The Senate recently approved legislation co-sponsored by Senator Joseph Addabbo requiring a more transparent process when it comes to locating homeless shelters or other social service facilities in communities throughout the city.
“This legislation, while not avoiding or ignoring the crisis of homelessness, substance abuse or other serious social ills in our society, does provide a necessary means for community members to be fully involved from the get-go when homeless shelters or other social service facilities are planned for their neighborhoods,” Addabbo said.
“All too often, communities are finding that facilities are being virtually rammed down their throats, with no real thought given to whether the buildings are appropriate for the programs, whether the neighborhoods have adequate transit or other services, or whether the proposed operators have questionable track records that should be challenged,” he added.
Under the new legislation, social service providers would be required to notify community boards and the City Planning Commission (CPC) within 45 to 90 days of selecting a location for their facility. The CPC would then have to hold public hearings to gather local input on the proposed facilities.

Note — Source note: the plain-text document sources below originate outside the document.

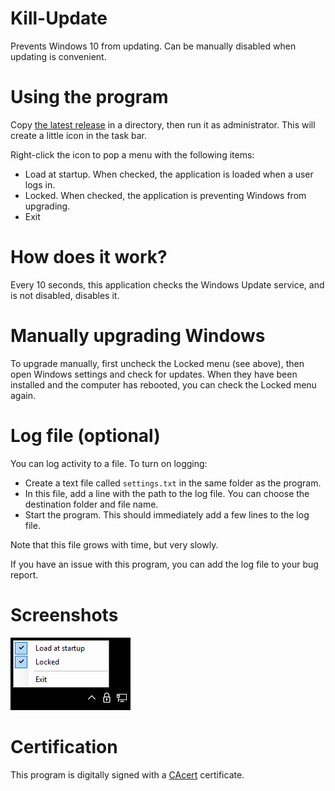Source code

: # Kill-Update
Prevents Windows 10 from updating. Can be manually disabled when updating is convenient.

# Using the program
Copy [the latest release](https://github.com/dlebansais/Kill-Update/releases/download/v1.0.92/KillUpdate.exe) in a directory, then run it as administrator. This will create a little icon in the task bar.

Right-click the icon to pop a menu with the following items:

- Load at startup. When checked, the application is loaded when a user logs in.
- Locked. When checked, the application is preventing Windows from upgrading.
- Exit

# How does it work?
Every 10 seconds, this application checks the Windows Update service, and is not disabled, disables it.

# Manually upgrading Windows
To upgrade manually, first uncheck the Locked menu (see above), then open Windows settings and check for updates. When they have been installed and the computer has rebooted, you can check the Locked menu again.

# Log file (optional)

You can log activity to a file. To turn on logging:

+ Create a text file called `settings.txt` in the same folder as the program.
+ In this file, add a line with the path to the log file. You can choose the destination folder and file name.
+ Start the program. This should immediately add a few lines to the log file.

Note that this file grows with time, but very slowly.

If you have an issue with this program, you can add the log file to your bug report.

# Screenshots

![Menu](/Screenshots/Menu.png?raw=true "The app menu")

# Certification
This program is digitally signed with a [CAcert](https://www.cacert.org/) certificate.
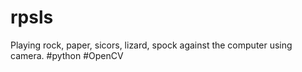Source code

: # rpsls
Playing rock, paper, sicors, lizard, spock against the computer using camera. #python #OpenCV 
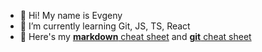 - 👋 Hi! My name is Evgeny
- 🌱 I’m currently learning Git, JS, TS, React  
- :scroll: Here's my <a href="https://github.com/elmiven/md-chsh" target="_blank">**markdown** cheat sheet</a> and <a target="_blank"  href="https://github.com/elmiven/git-chsh" target="_blank">**git** cheat sheet</a>
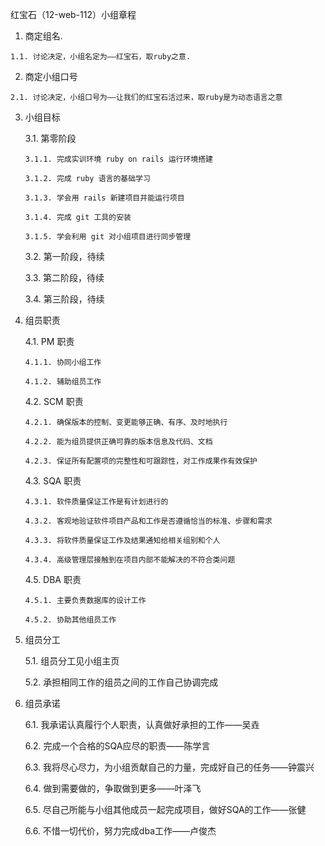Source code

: 红宝石（12-web-112）小组章程


  1. 商定组名.

    1.1. 讨论决定，小组名定为——红宝石，取ruby之意.


  2. 商定小组口号

    2.1. 讨论决定，小组口号为——让我们的红宝石活过来，取ruby是为动态语言之意


  3. 小组目标

     3.1. 第零阶段

         3.1.1. 完成实训环境 ruby on rails 运行环境搭建

         3.1.2. 完成 ruby 语言的基础学习

         3.1.3. 学会用 rails 新建项目并能运行项目

         3.1.4. 完成 git 工具的安装

         3.1.5. 学会利用 git 对小组项目进行同步管理

                 
     3.2. 第一阶段，待续

     3.3. 第二阶段，待续

     3.4. 第三阶段，待续


  4. 组员职责

     4.1. PM 职责

         4.1.1. 协同小组工作

         4.1.2. 辅助组员工作


     4.2. SCM 职责

         4.2.1. 确保版本的控制、变更能够正确、有序、及时地执行

         4.2.2. 能为组员提供正确可靠的版本信息及代码、文档

         4.2.3. 保证所有配置项的完整性和可跟踪性，对工作成果作有效保护


     4.3. SQA 职责

         4.3.1. 软件质量保证工作是有计划进行的 　　

         4.3.2. 客观地验证软件项目产品和工作是否遵循恰当的标准、步骤和需求 　　

         4.3.3. 将软件质量保证工作及结果通知给相关组别和个人　　

         4.3.4. 高级管理层接触到在项目内部不能解决的不符合类问题


     4.5. DBA 职责

         4.5.1. 主要负责数据库的设计工作

         4.5.2. 协助其他组员工作


  5. 组员分工

     5.1. 组员分工见小组主页

     5.2. 承担相同工作的组员之间的工作自己协调完成
     
     


  6. 组员承诺

     6.1. 我承诺认真履行个人职责，认真做好承担的工作——吴垚 

     6.2. 完成一个合格的SQA应尽的职责——陈学言

     6.3. 我将尽心尽力，为小组贡献自己的力量，完成好自己的任务——钟震兴

     6.4. 做到需要做的，争取做到更多——叶泽飞

     6.5. 尽自己所能与小组其他成员一起完成项目，做好SQA的工作——张健

     6.6. 不惜一切代价，努力完成dba工作——卢俊杰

Within 60 to 90 days of the public hearings, the CPC would have the final authority to approve, deny or modify the community-based programs.
Community boards may also request hearings be held within the same time frame if a provider is planning on renewing its lease. This allows for local input in cases where questions have been raised about the operation of the facility.
“The fact of the matter is that we need transparency, honesty and in-depth community conversations about these programs—before they happen, not after the fact,” Addaboo said.
The Senator pointed out the proposed homeless shelter planned for Cooper Avenue in Glendale as a prime example.
“This project appeared virtually out of thin air, with no opportunity for the community to raise legitimate concerns about the facility, the track record of the operators, or other very pertinent issues—which then fell on deaf ears when brought to the attention of city officials,” he added. “We can’t let this continue to happen. It’s not about trying to keep people in need out of our neighborhoods—it’s about bringing neighborhoods together, with all the information they require, to help determine the best outcomes for these same people in need.”
The bill is currently under consideration by the Assembly Committee on Cities.